The files are generated by refactored LLVM TableGen emitter backends.

The procedure looks roughly like this:

                                                                   ┌──────────┐
    1               2                 3                4           │CS .inc   │
┌───────┐     ┌───────────┐     ┌───────────┐     ┌──────────┐  ┌─►│files     │
│ .td   │     │           │     │           │     │ Code-    │  │  └──────────┘
│ files ├────►│ TableGen  ├────►│  CodeGen  ├────►│ Emitter  ├──┤
└───────┘     └──────┬────┘     └───────────┘     └──────────┘  │  ┌──────────┐
                     │                                 ▲        └─►│LLVM .inc │
                     └─────────────────────────────────┘           │files     │
                                                                   └──────────┘
  1. LLVM architectures are defined in .td files. They describe instructions, operands, features and other properties of an architecture.

  2. LLVM TableGen parses these files and converts them to an internal representation.

  3. In the second step a TableGen component called CodeGen abstracts the these properties even further. The result is a representation which is not specific to any architecture (e.g. the CodeGenInstruction class can represent a machine instruction of any architecture).

  4. The Code-Emitter uses the abstract representation of the architecture (provided from CodeGen) to generated state machines for instruction decoding. Architecture specific information (think of register names, operand properties etc.) is taken from TableGen's internal representation.

The result is emitted to .inc files. Those are included in the translated C++ files or Capstone code where necessary.

Translation of LLVM C++ files

We use two tools to translate C++ to C files.

First the CppTranslator and afterward the Differ.

The CppTranslator parses the C++ files and patches C++ syntax with its equivalent C syntax.

Note: For details about this checkout suite/auto-sync/CppTranslator/README.md.

Because the result of the CppTranslator is not perfect, we still have many syntax problems left.

Those need to be fixed partially by hand.

Differ

In order to ease this process we run the Differ after the CppTranslator.

The Differ compares our two versions of C files we have now. One of them are the C files currently used by the architecture module. On the other hand we have the translated C files. Those are still faulty and need to be fixed.

Most fixes are syntactical problems. Those were almost always resolved before, during the last update. The Differ helps you to compare the files and let you select which version to accept.

Sometimes (not very often though), the newly translated C files contain important changes. Most often though, the old files are already correct.

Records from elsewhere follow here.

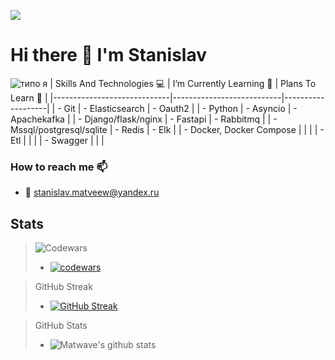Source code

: ![](https://komarev.com/ghpvc/?username=MATwave)

# Hi there 👋 I'm Stanislav

![типо я](https://media.giphy.com/media/XZ033bAXmrstTLqZR4/giphy.gif)
| Skills And Technologies 💻  | I’m Currently Learning 🌱 | Plans To Learn 📖 |
|-----------------------------|---------------------------|-------------------|
| - Git                       |  - Elasticsearch          |  - Oauth2         |
|  - Python                   |  - Asyncio                |  - Apachekafka    |
|  - Django/flask/nginx       |  - Fastapi                |  - Rabbitmq       |
|  - Mssql/postgresql/sqlite  |  - Redis                  |  - Elk            |
|  - Docker, Docker Compose   |                           |                   |
|  - Etl                      |                           |                   |
|  - Swagger                  |                           |                   |

 
### How to reach me 📫
 - 📧 stanislav.matveew@yandex.ru
<!--
- 🔭 I’m currently working on ...
- 👯 I’m looking to collaborate on ...
- 🤔 I’m looking for help with ...
- 💬 Ask me about ...

- 😄 Pronouns: ...
- ⚡ Fun fact: ...
-->
## Stats
> ![Codewars](https://www.codewars.com/)
> - [![codewars](https://www.codewars.com/users/MATwave/badges/small)](https://www.codewars.com/users/MATwave)

> GitHub Streak
> - [![GitHub Streak](http://github-readme-streak-stats.herokuapp.com?user=Matwave&date_format=j%20M%5B%20Y%5D)](https://git.io/streak-stats)

> GitHub Stats
> - ![Matwave's github stats](https://github-readme-stats.vercel.app/api?username=Matwave&show_icons=true&include_all_commits=true&count_private=true)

The Differ parses both files into an abstract syntax tree and compares certain nodes with the same name (mostly functions).

The user can choose if she accepts the version from the translated file or the old file. This decision is saved for every node. If there exists a saved decision for two nodes, and the nodes did not change since the last time, it applies the previous decision automatically again.

The Differ is far from perfect. It only helps to automatically apply "known to be good" fixes and gives the user a better interface to solve the other problems. But there will still be syntax errors left afterward. These must be fixed by hand.